The listing, minus its pictures, is to be given again exactly.

# # #

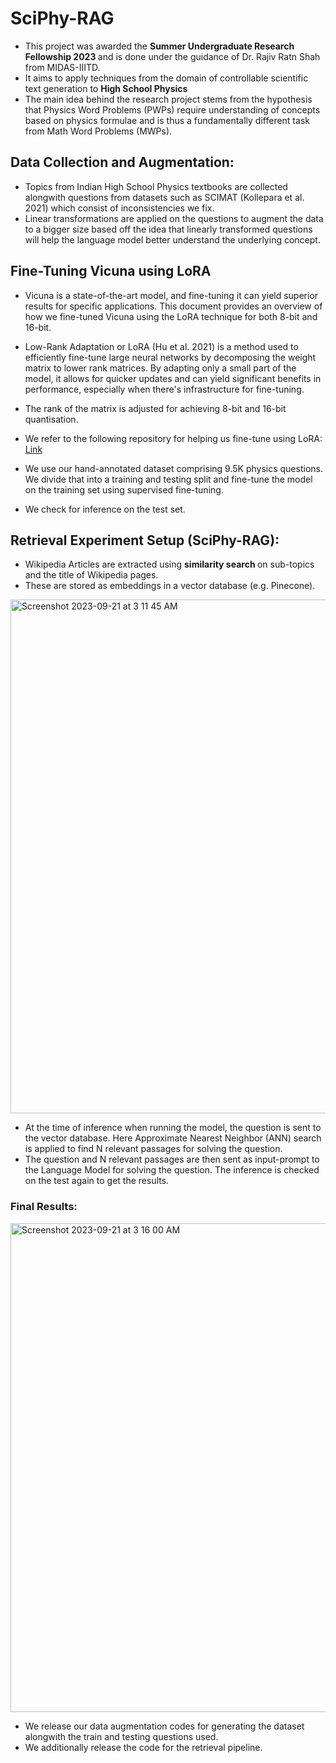 # SciPhy-RAG

- This project was awarded the <b> Summer Undergraduate Research Fellowship 2023 </b> and is done under the guidance of Dr. Rajiv Ratn Shah from MIDAS-IIITD.
- It aims to apply techniques from the domain of controllable scientific text generation to <b> High School Physics </b>
- The main idea behind the research project stems from the hypothesis that Physics Word Problems (PWPs) require understanding of concepts based on physics formulae and is thus a fundamentally different task from Math Word Problems (MWPs).

## Data Collection and Augmentation:
- Topics from Indian High School Physics textbooks are collected alongwith questions from datasets such as SCIMAT (Kollepara et al. 2021) which consist of inconsistencies we fix.
- Linear transformations are applied on the questions to augment the data to a bigger size based off the idea that linearly transformed questions will help the language model better understand the underlying concept.

## Fine-Tuning Vicuna using LoRA
- Vicuna is a state-of-the-art model, and fine-tuning it can yield superior results for specific applications. This document provides an overview of how we fine-tuned Vicuna using the LoRA technique for both 8-bit and 16-bit.
- Low-Rank Adaptation or LoRA (Hu et al. 2021) is a method used to efficiently fine-tune large neural networks by decomposing the weight matrix to lower rank matrices. By adapting only a small part of the model, it allows for quicker updates and can yield significant benefits in performance, especially when there's infrastructure for fine-tuning.
- The rank of the matrix is adjusted for achieving 8-bit and 16-bit quantisation.
- We refer to the following repository for helping us fine-tune using LoRA: [Link](https://github.com/jackaduma/Vicuna-LoRA-RLHF-PyTorch)

- We use our hand-annotated dataset comprising 9.5K physics questions. We divide that into a training and testing split and fine-tune the model on the training set using supervised fine-tuning.
- We check for inference on the test set.

## Retrieval Experiment Setup (SciPhy-RAG):
- Wikipedia Articles are extracted using <b> similarity search </b> on sub-topics and the title of Wikipedia pages.
- These are stored as embeddings in a vector database (e.g. Pinecone).
<img width="822" alt="Screenshot 2023-09-21 at 3 11 45 AM" src="https://github.com/arnav10goel/SciPhy-RAG/assets/97335445/99718311-f725-4f0e-983a-685f1de12744">


- At the time of inference when running the model, the question is sent to the vector database. Here Approximate Nearest Neighbor (ANN) search is applied to find N relevant passages for solving the question.
- The question and N relevant passages are then sent as input-prompt to the Language Model for solving the question. The inference is checked on the test again to get the results.

### Final Results:
<img width="782" alt="Screenshot 2023-09-21 at 3 16 00 AM" src="https://github.com/arnav10goel/SciPhy-RAG/assets/97335445/685c7713-abd6-4715-8bb5-bcd3eb5ab43d">

- We release our data augmentation codes for generating the dataset alongwith the train and testing questions used.
- We additionally release the code for the retrieval pipeline.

# # #

Output below:
 # SciPhy-RAG

- This project was awarded the <b> Summer Undergraduate Research Fellowship 2023 </b> and is done under the guidance of Dr. Rajiv Ratn Shah from MIDAS-IIITD.
- It aims to apply techniques from the domain of controllable scientific text generation to <b> High School Physics </b>
- The main idea behind the research project stems from the hypothesis that Physics Word Problems (PWPs) require understanding of concepts based on physics formulae and is thus a fundamentally different task from Math Word Problems (MWPs).

## Data Collection and Augmentation:
- Topics from Indian High School Physics textbooks are collected alongwith questions from datasets such as SCIMAT (Kollepara et al. 2021) which consist of inconsistencies we fix.
- Linear transformations are applied on the questions to augment the data to a bigger size based off the idea that linearly transformed questions will help the language model better understand the underlying concept.

## Fine-Tuning Vicuna using LoRA
- Vicuna is a state-of-the-art model, and fine-tuning it can yield superior results for specific applications. This document provides an overview of how we fine-tuned Vicuna using the LoRA technique for both 8-bit and 16-bit.
- Low-Rank Adaptation or LoRA (Hu et al. 2021) is a method used to efficiently fine-tune large neural networks by decomposing the weight matrix to lower rank matrices. By adapting only a small part of the model, it allows for quicker updates and can yield significant benefits in performance, especially when there's infrastructure for fine-tuning.
- The rank of the matrix is adjusted for achieving 8-bit and 16-bit quantisation.
- We refer to the following repository for helping us fine-tune using LoRA: [Link](https://github.com/jackaduma/Vicuna-LoRA-RLHF-PyTorch)

- We use our hand-annotated dataset comprising 9.5K physics questions. We divide that into a training and testing split and fine-tune the model on the training set using supervised fine-tuning.
- We check for inference on the test set.

## Retrieval Experiment Setup (SciPhy-RAG):
- Wikipedia Articles are extracted using <b> similarity search </b> on sub-topics and the title of Wikipedia pages.
- These are stored as embeddings in a vector database (e.g. Pinecone).
<img width="822" alt="Screenshot 2023-09-21 at 3 11 45 AM" src="https://github.com/arnav10goel/SciPhy-RAG/assets/97335445/99718311-f725-4f0e-983a-685f1de12744">


- At the time of inference when running the model, the question is sent to the vector database. Here Approximate Nearest Neighbor (ANN) search is applied to find N relevant passages for solving the question.
- The question and N relevant passages are then sent as input-prompt to the Language Model for solving the question. The inference is checked on the test again to get the results.

### Final Results:
<img width="782" alt="Screenshot 2023-09-21 at 3 16 00 AM" src="https://github.com/arnav10goel/SciPhy-RAG/assets/97335445/685c7713-abd6-4715-8bb5-bcd3eb5ab43d">

- We release our data augmentation codes for generating the dataset alongwith the train and testing questions used.
- We additionally release the code for the retrieval pipeline.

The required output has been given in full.